January 08, 2003

And so it begins

It is 1919, and the most hellish war the world has ever seen has drawn to a close. An entire generation of young men have been sacrificed on the bloody altars of Plague, Nerve Gas, Trench Warfare, and most of all, Politics. In Louis XIV's palace, the Big Four sign a piece of paper. Peace and prosperity return.

It is 1923, and Germany lies exhausted and drained, broken by the punitive terms of the Versailles Treaty. The mark is worth less then one one-hundredth of a cent; children use bundles of bills as building blocks in the street. A frustrated painter rises to the top of an obscure political party and launches a revolution from a beer-hall. He fails, and spends the next two years recounting His Struggle from his prison cell.

It is 1928, and the representatives of 15 countries, including Germany, Italy, Japan, France, Britain, and the United States, sign the Kellogg-Briand Pact. War is made illegal. The pact is soon accepted by every major country in the world.

It is 1929, and a bad day on the stock market becomes a world-wide depression that casts millions into abject poverty. America demands repayment of war loans from Britain and France, and pressures Germany for payment of reparations. Britain and France respond by... pressing Germany for payment of reparations.

It is January 30, 1933, and Hitler is elected Chancellor of Germany. It is February, 1933, and Hitler outlaws the German Communist Party and arrests their leaders. A new prison camp in Dachau is constructed for their confinement. It is April, 1933, and the Nationalsozialistische Deutsche Arbeiterpartei receives 43% of the vote. It is May, 1933, and the Nazi Party organizes book-burnings; thousands burn anti-German books. It is July, 1933, and trade unions are abolished along with all other political parties. America sleeps; Europe watches uneasily but lacks the resolve or interest to interfere.

It is June, 1934, and the Schutzstaffeln --- originally Hitler's bodyguard contingent, now numbering in the thousands --- coldly murder potential rivals to Hitler in the Nazi party. No one outside of Germany notices.

It is September, 1935, and the Nuremberg Race laws turn paranoid delusions into statute. Jews are stripped of their rights as human beings. No one outside of Germany notices.

It is October, 1935, and Italian troops invade Ethiopia. The impotent League of Nations lodges a protest --- after the invasion has finished. Mussolini announces a "Rome-Berlin Axis" around which Europe revolves.

It is March, 1936, and German solders return to the demilitarized zone of the Rhineland. The terms of the Versailles Treaty are broken, giving France the right to invade. France, not wishing to provoke a war, declines.

It is July, 1937, and a clash of Japanese and Chinese solders outside Peking becomes a full-scale Japanese assault. It is December, 1937, and the Japanese take the Chinese city of Nanking. 250,000 men, women and children are slaughtered in a bloodbath that lasts days. America, slumbering and stumbling under the weight of its own troubles, limits itself to sharp denunciations. The war between Japan and the forces of Chaing Kai-chek continues for several year, worrying no one.
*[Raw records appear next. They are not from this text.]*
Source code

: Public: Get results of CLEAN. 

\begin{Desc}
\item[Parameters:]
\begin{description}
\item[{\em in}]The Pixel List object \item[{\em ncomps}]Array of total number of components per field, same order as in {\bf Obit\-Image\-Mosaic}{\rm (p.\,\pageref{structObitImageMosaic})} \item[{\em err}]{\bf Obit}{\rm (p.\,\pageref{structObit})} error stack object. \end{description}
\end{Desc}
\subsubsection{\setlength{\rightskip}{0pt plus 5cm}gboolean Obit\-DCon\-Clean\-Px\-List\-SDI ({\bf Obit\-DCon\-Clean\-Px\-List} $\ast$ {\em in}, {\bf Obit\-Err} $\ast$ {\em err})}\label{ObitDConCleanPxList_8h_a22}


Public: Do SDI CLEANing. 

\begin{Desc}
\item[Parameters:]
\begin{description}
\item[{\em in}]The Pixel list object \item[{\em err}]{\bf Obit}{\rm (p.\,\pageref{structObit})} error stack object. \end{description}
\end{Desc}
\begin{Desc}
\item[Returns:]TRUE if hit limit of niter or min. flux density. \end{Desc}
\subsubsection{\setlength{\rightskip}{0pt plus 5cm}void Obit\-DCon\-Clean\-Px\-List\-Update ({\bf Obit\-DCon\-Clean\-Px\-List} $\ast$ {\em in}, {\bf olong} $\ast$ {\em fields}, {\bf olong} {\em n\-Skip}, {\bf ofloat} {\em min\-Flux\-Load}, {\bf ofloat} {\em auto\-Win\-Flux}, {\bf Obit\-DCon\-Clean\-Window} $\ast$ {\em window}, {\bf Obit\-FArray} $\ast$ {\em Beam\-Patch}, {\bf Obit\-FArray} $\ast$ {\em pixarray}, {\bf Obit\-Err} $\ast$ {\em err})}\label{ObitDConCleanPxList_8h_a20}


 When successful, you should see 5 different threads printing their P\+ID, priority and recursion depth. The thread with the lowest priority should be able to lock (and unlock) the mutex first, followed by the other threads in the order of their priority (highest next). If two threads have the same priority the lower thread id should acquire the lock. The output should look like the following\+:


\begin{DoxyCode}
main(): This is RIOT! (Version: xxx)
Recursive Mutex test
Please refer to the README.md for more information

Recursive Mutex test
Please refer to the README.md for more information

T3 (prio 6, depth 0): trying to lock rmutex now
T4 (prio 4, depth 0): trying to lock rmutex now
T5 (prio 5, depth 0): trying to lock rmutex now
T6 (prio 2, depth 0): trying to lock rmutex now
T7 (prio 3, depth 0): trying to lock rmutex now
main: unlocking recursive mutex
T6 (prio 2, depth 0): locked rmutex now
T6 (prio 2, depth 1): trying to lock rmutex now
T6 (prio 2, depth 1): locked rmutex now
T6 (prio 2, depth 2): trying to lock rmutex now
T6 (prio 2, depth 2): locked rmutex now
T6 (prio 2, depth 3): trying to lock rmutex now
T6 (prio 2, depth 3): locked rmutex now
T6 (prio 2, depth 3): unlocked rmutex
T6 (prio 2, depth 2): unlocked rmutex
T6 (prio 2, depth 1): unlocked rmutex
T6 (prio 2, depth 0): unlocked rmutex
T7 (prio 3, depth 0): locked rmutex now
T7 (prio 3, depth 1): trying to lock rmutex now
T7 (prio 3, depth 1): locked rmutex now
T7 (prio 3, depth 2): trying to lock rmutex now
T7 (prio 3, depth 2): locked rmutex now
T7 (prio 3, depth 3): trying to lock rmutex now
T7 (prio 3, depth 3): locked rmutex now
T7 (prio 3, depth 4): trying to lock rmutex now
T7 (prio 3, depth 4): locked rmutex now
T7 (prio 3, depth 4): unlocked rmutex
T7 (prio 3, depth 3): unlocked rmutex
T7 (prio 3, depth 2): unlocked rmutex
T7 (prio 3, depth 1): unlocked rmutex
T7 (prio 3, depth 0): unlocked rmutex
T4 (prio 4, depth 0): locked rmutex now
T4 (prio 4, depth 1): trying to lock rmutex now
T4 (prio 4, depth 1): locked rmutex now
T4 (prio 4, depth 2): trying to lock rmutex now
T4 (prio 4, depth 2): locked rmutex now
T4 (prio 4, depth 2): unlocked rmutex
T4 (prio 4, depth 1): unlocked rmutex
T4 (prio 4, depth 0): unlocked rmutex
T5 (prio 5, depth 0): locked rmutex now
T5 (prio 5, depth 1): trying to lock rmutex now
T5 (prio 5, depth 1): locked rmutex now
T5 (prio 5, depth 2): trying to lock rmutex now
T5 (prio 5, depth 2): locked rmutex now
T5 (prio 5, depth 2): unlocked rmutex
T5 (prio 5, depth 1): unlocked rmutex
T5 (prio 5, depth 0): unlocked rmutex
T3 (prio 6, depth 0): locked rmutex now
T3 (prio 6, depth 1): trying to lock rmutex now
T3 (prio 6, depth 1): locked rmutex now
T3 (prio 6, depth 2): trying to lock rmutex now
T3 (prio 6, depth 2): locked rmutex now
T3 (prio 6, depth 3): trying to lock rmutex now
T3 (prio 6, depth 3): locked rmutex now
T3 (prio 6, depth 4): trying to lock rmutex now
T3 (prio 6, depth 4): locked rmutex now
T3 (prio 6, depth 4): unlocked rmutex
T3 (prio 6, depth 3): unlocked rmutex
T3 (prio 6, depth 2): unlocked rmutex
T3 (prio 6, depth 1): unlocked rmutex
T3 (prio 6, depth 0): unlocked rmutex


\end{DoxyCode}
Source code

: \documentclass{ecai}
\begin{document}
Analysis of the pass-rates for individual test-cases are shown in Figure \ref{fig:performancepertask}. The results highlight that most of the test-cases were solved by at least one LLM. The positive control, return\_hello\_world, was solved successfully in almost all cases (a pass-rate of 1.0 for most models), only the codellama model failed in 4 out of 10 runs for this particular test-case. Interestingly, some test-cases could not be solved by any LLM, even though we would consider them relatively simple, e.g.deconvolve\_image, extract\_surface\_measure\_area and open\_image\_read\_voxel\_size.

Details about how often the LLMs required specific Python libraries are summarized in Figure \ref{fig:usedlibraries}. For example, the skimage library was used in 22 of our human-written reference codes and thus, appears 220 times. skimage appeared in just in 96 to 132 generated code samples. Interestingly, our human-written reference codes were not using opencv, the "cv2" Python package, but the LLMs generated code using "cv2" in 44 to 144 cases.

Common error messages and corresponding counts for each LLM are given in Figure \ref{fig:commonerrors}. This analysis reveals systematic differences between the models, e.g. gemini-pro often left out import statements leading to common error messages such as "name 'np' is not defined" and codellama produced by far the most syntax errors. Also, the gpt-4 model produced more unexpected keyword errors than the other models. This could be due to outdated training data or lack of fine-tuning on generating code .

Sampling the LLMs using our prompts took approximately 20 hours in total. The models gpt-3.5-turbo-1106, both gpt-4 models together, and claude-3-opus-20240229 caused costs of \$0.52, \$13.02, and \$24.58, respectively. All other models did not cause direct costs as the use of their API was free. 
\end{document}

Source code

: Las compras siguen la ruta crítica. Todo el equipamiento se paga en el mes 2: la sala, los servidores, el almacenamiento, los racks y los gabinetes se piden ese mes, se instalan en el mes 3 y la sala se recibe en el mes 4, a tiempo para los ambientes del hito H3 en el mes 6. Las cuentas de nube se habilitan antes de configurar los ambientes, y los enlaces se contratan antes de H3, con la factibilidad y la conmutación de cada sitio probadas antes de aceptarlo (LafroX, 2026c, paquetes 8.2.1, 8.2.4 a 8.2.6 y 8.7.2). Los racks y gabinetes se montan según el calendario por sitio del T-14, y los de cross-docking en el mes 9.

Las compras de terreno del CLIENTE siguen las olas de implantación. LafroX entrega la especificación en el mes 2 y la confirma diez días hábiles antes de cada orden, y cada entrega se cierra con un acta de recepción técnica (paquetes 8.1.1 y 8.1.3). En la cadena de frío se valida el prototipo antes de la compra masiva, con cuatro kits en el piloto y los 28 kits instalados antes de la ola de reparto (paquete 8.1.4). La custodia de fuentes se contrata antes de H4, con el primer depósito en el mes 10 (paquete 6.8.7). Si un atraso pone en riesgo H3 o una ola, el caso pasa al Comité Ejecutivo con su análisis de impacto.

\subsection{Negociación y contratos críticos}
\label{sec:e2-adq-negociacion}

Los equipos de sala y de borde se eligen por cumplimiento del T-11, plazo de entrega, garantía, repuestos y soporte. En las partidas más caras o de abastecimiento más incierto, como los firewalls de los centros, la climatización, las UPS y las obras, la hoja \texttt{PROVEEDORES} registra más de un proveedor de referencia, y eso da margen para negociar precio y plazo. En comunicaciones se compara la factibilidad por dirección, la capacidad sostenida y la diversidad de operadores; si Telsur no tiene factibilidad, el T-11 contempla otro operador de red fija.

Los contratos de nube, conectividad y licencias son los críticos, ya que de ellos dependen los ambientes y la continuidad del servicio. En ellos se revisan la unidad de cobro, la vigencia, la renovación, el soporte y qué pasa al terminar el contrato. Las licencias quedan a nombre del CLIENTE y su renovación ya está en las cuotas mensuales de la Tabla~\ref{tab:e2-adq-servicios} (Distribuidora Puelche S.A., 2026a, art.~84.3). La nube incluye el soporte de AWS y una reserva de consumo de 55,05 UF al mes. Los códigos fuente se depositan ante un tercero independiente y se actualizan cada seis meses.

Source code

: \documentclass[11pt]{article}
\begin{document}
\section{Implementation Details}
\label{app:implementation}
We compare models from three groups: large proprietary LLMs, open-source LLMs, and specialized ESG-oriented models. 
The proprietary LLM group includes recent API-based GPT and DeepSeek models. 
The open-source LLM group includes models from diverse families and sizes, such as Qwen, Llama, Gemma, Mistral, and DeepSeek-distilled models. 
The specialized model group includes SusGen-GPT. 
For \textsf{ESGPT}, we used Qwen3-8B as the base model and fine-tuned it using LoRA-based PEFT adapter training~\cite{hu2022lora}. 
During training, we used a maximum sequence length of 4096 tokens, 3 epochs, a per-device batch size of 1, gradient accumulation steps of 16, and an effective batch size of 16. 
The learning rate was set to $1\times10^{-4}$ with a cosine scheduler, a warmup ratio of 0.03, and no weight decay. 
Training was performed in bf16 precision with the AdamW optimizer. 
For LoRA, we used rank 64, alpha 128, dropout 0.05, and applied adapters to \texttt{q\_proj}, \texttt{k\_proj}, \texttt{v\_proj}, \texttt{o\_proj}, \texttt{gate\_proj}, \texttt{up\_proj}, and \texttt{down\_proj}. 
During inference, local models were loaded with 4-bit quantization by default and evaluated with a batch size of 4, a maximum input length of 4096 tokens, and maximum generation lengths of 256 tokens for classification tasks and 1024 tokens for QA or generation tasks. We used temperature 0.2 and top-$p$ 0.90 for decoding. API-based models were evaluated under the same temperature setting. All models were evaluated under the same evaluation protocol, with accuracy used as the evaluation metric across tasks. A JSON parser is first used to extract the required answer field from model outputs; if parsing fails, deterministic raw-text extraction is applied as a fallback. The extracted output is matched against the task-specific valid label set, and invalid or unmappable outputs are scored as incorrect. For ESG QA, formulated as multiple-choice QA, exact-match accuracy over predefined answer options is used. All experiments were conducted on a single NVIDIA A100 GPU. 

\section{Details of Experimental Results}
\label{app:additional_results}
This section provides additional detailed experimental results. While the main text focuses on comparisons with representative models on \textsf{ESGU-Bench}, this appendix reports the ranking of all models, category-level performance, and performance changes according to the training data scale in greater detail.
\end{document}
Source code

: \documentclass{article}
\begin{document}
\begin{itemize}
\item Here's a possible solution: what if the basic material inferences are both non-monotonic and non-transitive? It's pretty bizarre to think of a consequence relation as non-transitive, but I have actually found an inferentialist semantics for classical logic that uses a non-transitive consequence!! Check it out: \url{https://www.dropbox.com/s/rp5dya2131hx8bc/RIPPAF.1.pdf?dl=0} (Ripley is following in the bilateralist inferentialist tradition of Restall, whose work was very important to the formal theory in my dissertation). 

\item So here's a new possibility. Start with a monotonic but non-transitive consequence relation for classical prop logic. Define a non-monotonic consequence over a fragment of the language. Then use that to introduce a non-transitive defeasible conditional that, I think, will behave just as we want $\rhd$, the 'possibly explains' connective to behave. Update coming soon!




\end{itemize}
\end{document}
It is March, 1938, and Germany announces their intention to unify all of the Germanic peoples under one state. Austria is absorbed into Germany without a shot being fired. It is October, 1938, and Germany invade the Sudetenland, citing persecution of Germanic Czechs.

It is November 9, 1938, the Night of Broken Glass. Thousands of Jewish storefronts are smashed, thousand of synagogues are brunt, and hundreds of Jews are killed. 30,000 Jews are arrested and sent to camps. Afterwards, Jews are forced to clean the mess and to pay a $400,000,000 fine. No one outside of Germany notices.

It is March, 1939, and Germany takes the rest of Czechoslovakia. The world holds its breath.

It is August, 1939, and Russia signs a non-aggression pact with Germany. It is September, 1939, and Germany invades Poland. Poland collapses under the lightning-fast German advance. Britain, France, Australia, and New Zealand declare war on Germany. Russia appears to demand its share as it invaded Poland two weeks later; Poland is divided between the two invading armies. Britain lands troops on the north of France, but the Allies fight the "phony war" solely with strongly-worded proclamations.

It is November, 1939, and Hitler escapes an assassination attempt miraculously unharmed.

 

It is December 24, 1939, and you receive a telegram. You have one week to get to Portland, Maine.

Posted by jon at January 8, 2003 12:09 PM
Comments

"An entire generation of young men have been sacrificed on the bloody altars of Plague, Nerve Gas, Trench Warfare, and most of all, Politics."

Even more than Politics, it seems, it was driven by Racism. I have been recently struck by just how much people writing before the First World War interpreted everything in light of "national characters", and the superior grit and virtue of the British Race over the greedy German Race, or the decadent French, or vice versa or what have you. When the war started, it seems like everybody was just spoiling for a fight.

It almost seems like it took the Great War to get people to stop looking at things that way.